▶ [PROBLEM REQUIREMENTS]:
Where an entry contains an image, leave the image out; restate everything else exactly.

▶ [DATA EXTRACTS]:
☆ ☆ ☆ ☆ ☆

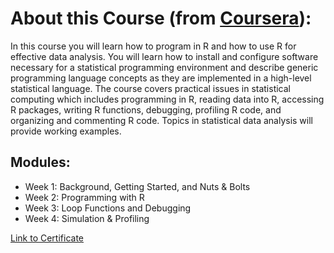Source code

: # About this Course (from [Coursera](https://www.coursera.org/learn/r-programming?specialization=jhu-data-science)):
In this course you will learn how to program in R and how to use R for effective data analysis. You will learn how to install and configure software necessary for a statistical programming environment and describe generic programming language concepts as they are implemented in a high-level statistical language. The course covers practical issues in statistical computing which includes programming in R, reading data into R, accessing R packages, writing R functions, debugging, profiling R code, and organizing and commenting R code. Topics in statistical data analysis will provide working examples.


## Modules:
- Week 1: Background, Getting Started, and Nuts & Bolts
- Week 2: Programming with R
- Week 3: Loop Functions and Debugging
- Week 4: Simulation & Profiling

[Link to Certificate](https://coursera.org/share/e1ee5c20384b1c84243c8620e003dc6c)
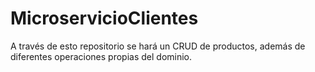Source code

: # MicroservicioClientes
A través de esto repositorio se hará un CRUD de productos, además de diferentes operaciones propias del dominio. 

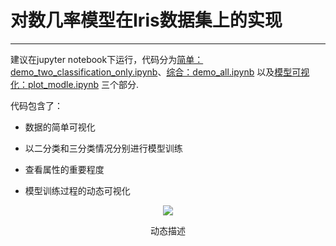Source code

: # 对数几率模型在Iris数据集上的实现
---
建议在jupyter notebook下运行，代码分为[简单：demo_two_classification_only.ipynb](https://github.com/zasle/Iris_logistic_classify/blob/master/demo_two_classification_only.ipynb)、[综合：demo_all.ipynb](https://github.com/zasle/Iris_logistic_classify/blob/master/demo_all.ipynb) 以及[模型可视化：plot_modle.ipynb](https://github.com/zasle/Iris_logistic_classify/blob/master/plot_modle.ipynb) 三个部分.

代码包含了：

- 数据的简单可视化

- 以二分类和三分类情况分别进行模型训练

- 查看属性的重要程度

- 模型训练过程的动态可视化

 <div align="center">
  <img src="img/demo.gif"  />
  <p>动态描述</p>
</div>


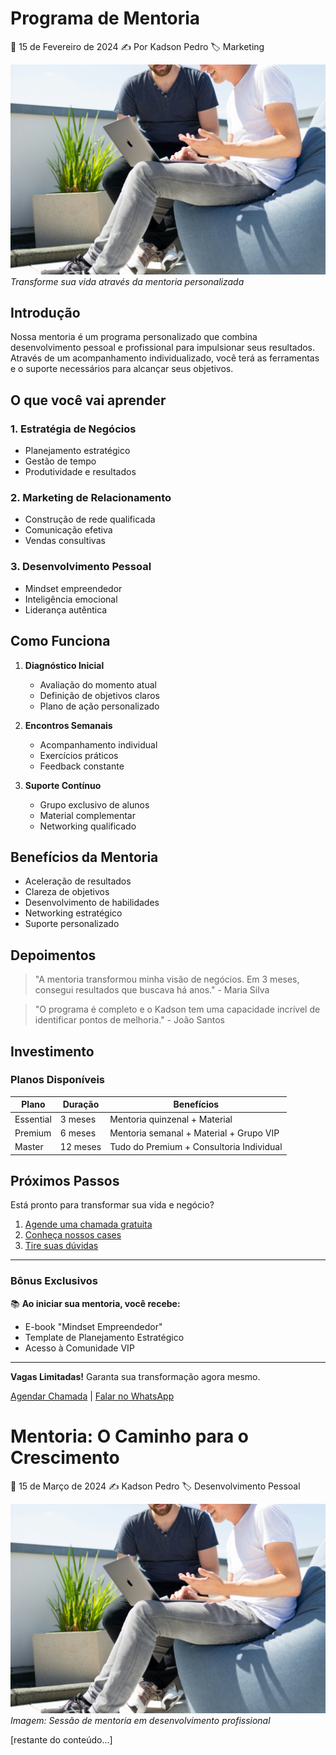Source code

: # Programa de Mentoria

📅 15 de Fevereiro de 2024
✍️ Por Kadson Pedro
🏷️ Marketing

![Programa de Mentoria](../assets/images/mentoria.jpg)
*Transforme sua vida através da mentoria personalizada*

## Introdução

Nossa mentoria é um programa personalizado que combina desenvolvimento pessoal e profissional para impulsionar seus resultados. Através de um acompanhamento individualizado, você terá as ferramentas e o suporte necessários para alcançar seus objetivos.

## O que você vai aprender

### 1. Estratégia de Negócios
- Planejamento estratégico
- Gestão de tempo
- Produtividade e resultados

### 2. Marketing de Relacionamento
- Construção de rede qualificada
- Comunicação efetiva
- Vendas consultivas

### 3. Desenvolvimento Pessoal
- Mindset empreendedor
- Inteligência emocional
- Liderança autêntica

## Como Funciona

1. **Diagnóstico Inicial**
   - Avaliação do momento atual
   - Definição de objetivos claros
   - Plano de ação personalizado

2. **Encontros Semanais**
   - Acompanhamento individual
   - Exercícios práticos
   - Feedback constante

3. **Suporte Contínuo**
   - Grupo exclusivo de alunos
   - Material complementar
   - Networking qualificado

## Benefícios da Mentoria

- Aceleração de resultados
- Clareza de objetivos
- Desenvolvimento de habilidades
- Networking estratégico
- Suporte personalizado

## Depoimentos

> "A mentoria transformou minha visão de negócios. Em 3 meses, consegui resultados que buscava há anos." - Maria Silva

> "O programa é completo e o Kadson tem uma capacidade incrível de identificar pontos de melhoria." - João Santos

## Investimento

### Planos Disponíveis

| Plano | Duração | Benefícios |
|-------|----------|------------|
| Essential | 3 meses | Mentoria quinzenal + Material |
| Premium | 6 meses | Mentoria semanal + Material + Grupo VIP |
| Master | 12 meses | Tudo do Premium + Consultoria Individual |

## Próximos Passos

Está pronto para transformar sua vida e negócio?

1. [Agende uma chamada gratuita](#)
2. [Conheça nossos cases](#)
3. [Tire suas dúvidas](#)

---

### Bônus Exclusivos

📚 **Ao iniciar sua mentoria, você recebe:**
- E-book "Mindset Empreendedor"
- Template de Planejamento Estratégico
- Acesso à Comunidade VIP

---

**Vagas Limitadas!** Garanta sua transformação agora mesmo.

[Agendar Chamada](#) | [Falar no WhatsApp](#)

# Mentoria: O Caminho para o Crescimento

📅 15 de Março de 2024
✍️ Kadson Pedro
🏷️ Desenvolvimento Pessoal

![Mentoria](../assets/images/mentoria.jpg)
*Imagem: Sessão de mentoria em desenvolvimento profissional*

[restante do conteúdo...]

☆ ☆ ☆ ☆ ☆

▶ [PROBLEM SOLUTION]:
Source code

: # About this Course (from [Coursera](https://www.coursera.org/learn/r-programming?specialization=jhu-data-science)):
In this course you will learn how to program in R and how to use R for effective data analysis. You will learn how to install and configure software necessary for a statistical programming environment and describe generic programming language concepts as they are implemented in a high-level statistical language. The course covers practical issues in statistical computing which includes programming in R, reading data into R, accessing R packages, writing R functions, debugging, profiling R code, and organizing and commenting R code. Topics in statistical data analysis will provide working examples.


## Modules:
- Week 1: Background, Getting Started, and Nuts & Bolts
- Week 2: Programming with R
- Week 3: Loop Functions and Debugging
- Week 4: Simulation & Profiling

[Link to Certificate](https://coursera.org/share/e1ee5c20384b1c84243c8620e003dc6c)
Source code

: # MicroservicioClientes
A través de esto repositorio se hará un CRUD de productos, además de diferentes operaciones propias del dominio. 

Source code

: # 对数几率模型在Iris数据集上的实现
---
建议在jupyter notebook下运行，代码分为[简单：demo_two_classification_only.ipynb](https://github.com/zasle/Iris_logistic_classify/blob/master/demo_two_classification_only.ipynb)、[综合：demo_all.ipynb](https://github.com/zasle/Iris_logistic_classify/blob/master/demo_all.ipynb) 以及[模型可视化：plot_modle.ipynb](https://github.com/zasle/Iris_logistic_classify/blob/master/plot_modle.ipynb) 三个部分.

代码包含了：

- 数据的简单可视化

- 以二分类和三分类情况分别进行模型训练

- 查看属性的重要程度

- 模型训练过程的动态可视化

 <div align="center">
  <img src="img/demo.gif"  />
  <p>动态描述</p>
</div>


Source code

: # Programa de Mentoria

📅 15 de Fevereiro de 2024
✍️ Por Kadson Pedro
🏷️ Marketing

![Programa de Mentoria](../assets/images/mentoria.jpg)
*Transforme sua vida através da mentoria personalizada*

## Introdução

Nossa mentoria é um programa personalizado que combina desenvolvimento pessoal e profissional para impulsionar seus resultados. Através de um acompanhamento individualizado, você terá as ferramentas e o suporte necessários para alcançar seus objetivos.

## O que você vai aprender

### 1. Estratégia de Negócios
- Planejamento estratégico
- Gestão de tempo
- Produtividade e resultados

### 2. Marketing de Relacionamento
- Construção de rede qualificada
- Comunicação efetiva
- Vendas consultivas

### 3. Desenvolvimento Pessoal
- Mindset empreendedor
- Inteligência emocional
- Liderança autêntica

## Como Funciona

1. **Diagnóstico Inicial**
   - Avaliação do momento atual
   - Definição de objetivos claros
   - Plano de ação personalizado

2. **Encontros Semanais**
   - Acompanhamento individual
   - Exercícios práticos
   - Feedback constante

3. **Suporte Contínuo**
   - Grupo exclusivo de alunos
   - Material complementar
   - Networking qualificado

## Benefícios da Mentoria

- Aceleração de resultados
- Clareza de objetivos
- Desenvolvimento de habilidades
- Networking estratégico
- Suporte personalizado

## Depoimentos

> "A mentoria transformou minha visão de negócios. Em 3 meses, consegui resultados que buscava há anos." - Maria Silva

> "O programa é completo e o Kadson tem uma capacidade incrível de identificar pontos de melhoria." - João Santos

## Investimento

### Planos Disponíveis

| Plano | Duração | Benefícios |
|-------|----------|------------|
| Essential | 3 meses | Mentoria quinzenal + Material |
| Premium | 6 meses | Mentoria semanal + Material + Grupo VIP |
| Master | 12 meses | Tudo do Premium + Consultoria Individual |

## Próximos Passos

Está pronto para transformar sua vida e negócio?

1. [Agende uma chamada gratuita](#)
2. [Conheça nossos cases](#)
3. [Tire suas dúvidas](#)

---

### Bônus Exclusivos

📚 **Ao iniciar sua mentoria, você recebe:**
- E-book "Mindset Empreendedor"
- Template de Planejamento Estratégico
- Acesso à Comunidade VIP

---

**Vagas Limitadas!** Garanta sua transformação agora mesmo.

[Agendar Chamada](#) | [Falar no WhatsApp](#)

# Mentoria: O Caminho para o Crescimento

📅 15 de Março de 2024
✍️ Kadson Pedro
🏷️ Desenvolvimento Pessoal

![Mentoria](../assets/images/mentoria.jpg)
*Imagem: Sessão de mentoria em desenvolvimento profissional*

[restante do conteúdo...]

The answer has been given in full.